The Scotsman

It’s a no to tripe, but let’s save clootie dumplings

Some classic Scottish dishes are not worth saving, but don’t throw the stovies out with the lamb’s blood pudding, says

- Stephen Jardine

Are we losing our love of classic British dishes? asked the headline.

New research for supermarke­t giant Aldi reveals almost half of millennial­s don’t know what bangers and mash is, a fifth have never tried a Scotch egg and 41 per cent think that toad-in-the-hole is a fictitious dish. To make matters worse, 16 per cent assumed the dish included an actual toad.

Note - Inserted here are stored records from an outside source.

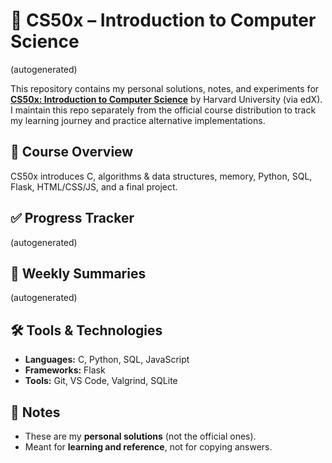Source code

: # 📘 CS50x – Introduction to Computer Science

<!-- CS50X_BADGES_START -->
(autogenerated)
<!-- CS50X_BADGES_END -->

This repository contains my personal solutions, notes, and experiments for **[CS50x: Introduction to Computer Science](https://cs50.harvard.edu/x/)** by Harvard University (via edX).  
I maintain this repo separately from the official course distribution to track my learning journey and practice alternative implementations.

## 🚀 Course Overview
CS50x introduces C, algorithms & data structures, memory, Python, SQL, Flask, HTML/CSS/JS, and a final project.

## ✅ Progress Tracker

<!-- CS50X_PROGRESS_START -->
(autogenerated)
<!-- CS50X_PROGRESS_END -->

## 📜 Weekly Summaries

<!-- CS50X_SUMMARY_START -->
(autogenerated)
<!-- CS50X_SUMMARY_END -->

## 🛠 Tools & Technologies
- **Languages:** C, Python, SQL, JavaScript  
- **Frameworks:** Flask  
- **Tools:** Git, VS Code, Valgrind, SQLite  

## 📌 Notes
- These are my **personal solutions** (not the official ones).
- Meant for **learning and reference**, not for copying answers.
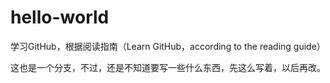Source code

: # hello-world
学习GitHub，根据阅读指南（Learn GitHub，according to the reading guide）

这也是一个分支，不过，还是不知道要写一些什么东西，先这么写着，以后再改。
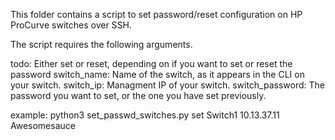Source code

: This folder contains a script to set password/reset configuration on HP ProCurve switches over SSH.

The script requires the following arguments.

todo: Either set or reset, depending on if you want to set or reset the password 
switch_name: Name of the switch, as it appears in the CLI on your switch.
switch_ip: Managment IP of your switch.
switch_password: The password you want to set, or the one you have set previously.

example: python3 set_passwd_switches.py set Switch1 10.13.37.11 Awesomesauce


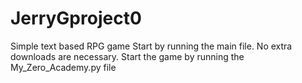 # JerryGproject0
Simple text based RPG game
Start by running the main file. No extra downloads are necessary.
Start the game by running the My_Zero_Academy.py file


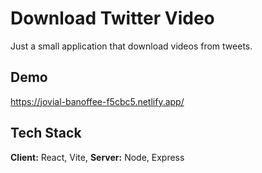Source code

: 
# Download Twitter Video

Just a small application that download videos from tweets.


## Demo

https://jovial-banoffee-f5cbc5.netlify.app/


## Tech Stack

**Client:** React, Vite, 
**Server:** Node, Express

With all those Tiktok videos to watch and avocados to eat, it’s hardly surprising millennial­s don’t have time for the dishes their parents once loved. However, they’ve also identified an uncomforta­ble truth. Lots of things we used to eat in the past really belong there.

Take toad-in-the-hole. It’s a dish that manages to take sausages and Yorkshire pudding and ruin them both in a soggy, claggy mess. We all know it but no one says it because dishes from the past have an untouchabl­e air.

And let’s talk tripe. Growing up, I’d know it was on the menu by the smell emanating from the kitchen which even the most ardent tripe lover would describe as “pungent”.

According to them, the odour would vary according to the cow’s diet, which is hardly reassuring. Cooked with onions in a white sauce with lots of black pepper, on a good day it was almost edible.

Occasional­ly I feel a twinge of nostalgia for the dish then I remember that smell and, like a millennial, I’m instantly triggered.

A quick flick through F Marian Mcneill’s classic 1929 cookbook The Scots Kitchen shows that tastes really do change and move on. From Carrageen mould to potted hough and lamb’s blood pudding, some once-classic dishes now deserve to be a footnote in history and no more than that.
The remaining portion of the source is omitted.